Noting that the Maine courts had not explicitly adopted the Restatement, but only cited it with approval, the Cianchette court took the opportunity “to explicitly adopt the Restatement’s formulation of fraudulent misrepresentation and overrule the contrary rule stated in Shine.” Cianchette, 209 A.3d at 753. The court added that the Restatement position included the notion that “a representation of the maker’s own intention to do or not to do a particular thing is fraudulent if he does not have that intention.” Id., (citing Restatement (Second) of Torts § 530(1) (Am. Law Inst. 1977).) Every promise contains an implied assertion of the intent to perform. Id. § 530(1) cmt. c. Accordingly, in Cianchette, where the jury found that when Peggy and Eric entered into the LLC membership agreement with no intention of actually performing the agreement, they made a false misrepresentation.

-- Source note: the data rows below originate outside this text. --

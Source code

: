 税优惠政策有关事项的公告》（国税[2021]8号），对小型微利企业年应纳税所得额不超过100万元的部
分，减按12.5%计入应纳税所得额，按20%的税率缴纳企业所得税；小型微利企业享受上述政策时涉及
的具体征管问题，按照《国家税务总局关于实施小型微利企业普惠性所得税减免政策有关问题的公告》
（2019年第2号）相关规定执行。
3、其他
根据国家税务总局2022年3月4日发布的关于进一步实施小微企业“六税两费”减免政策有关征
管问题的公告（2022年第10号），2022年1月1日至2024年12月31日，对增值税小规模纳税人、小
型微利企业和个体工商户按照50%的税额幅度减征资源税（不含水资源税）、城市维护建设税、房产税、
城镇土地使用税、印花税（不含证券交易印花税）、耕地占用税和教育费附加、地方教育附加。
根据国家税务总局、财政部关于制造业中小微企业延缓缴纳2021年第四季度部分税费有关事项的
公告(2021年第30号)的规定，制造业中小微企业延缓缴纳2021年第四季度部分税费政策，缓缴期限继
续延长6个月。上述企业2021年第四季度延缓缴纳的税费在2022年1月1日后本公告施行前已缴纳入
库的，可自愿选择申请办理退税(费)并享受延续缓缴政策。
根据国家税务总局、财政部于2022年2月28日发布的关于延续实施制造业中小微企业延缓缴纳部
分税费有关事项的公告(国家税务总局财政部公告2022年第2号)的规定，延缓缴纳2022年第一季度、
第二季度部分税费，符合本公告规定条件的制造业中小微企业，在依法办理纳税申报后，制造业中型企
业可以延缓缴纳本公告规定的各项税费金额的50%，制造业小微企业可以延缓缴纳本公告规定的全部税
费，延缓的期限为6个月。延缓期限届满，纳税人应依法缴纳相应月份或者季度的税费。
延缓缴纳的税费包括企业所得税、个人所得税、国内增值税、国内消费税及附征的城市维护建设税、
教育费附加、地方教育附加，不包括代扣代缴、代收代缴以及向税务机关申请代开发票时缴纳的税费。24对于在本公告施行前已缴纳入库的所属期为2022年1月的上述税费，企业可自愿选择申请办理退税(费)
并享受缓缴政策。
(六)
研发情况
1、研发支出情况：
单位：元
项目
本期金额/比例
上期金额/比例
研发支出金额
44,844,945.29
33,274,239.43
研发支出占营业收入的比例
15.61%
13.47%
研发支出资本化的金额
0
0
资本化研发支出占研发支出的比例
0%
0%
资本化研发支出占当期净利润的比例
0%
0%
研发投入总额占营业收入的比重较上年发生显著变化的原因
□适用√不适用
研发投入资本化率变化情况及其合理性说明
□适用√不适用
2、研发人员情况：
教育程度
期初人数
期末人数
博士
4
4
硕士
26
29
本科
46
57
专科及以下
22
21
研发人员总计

The court further found the misrepresentation to be a “material fact” which is required to prove fraud. The court recited a comment to the Restatement explaining that a “fact” includes “the state of mind, such as the entertaining of an intention.” Cianchette, 209 A.3d at 753 (citing Restatement (Second) of Torts, § 525 cmt. d). Because the intent to never perform the contract is something that a reasonable man would attach importance to in determining whether to enter into the transaction, the existence of that intent is material.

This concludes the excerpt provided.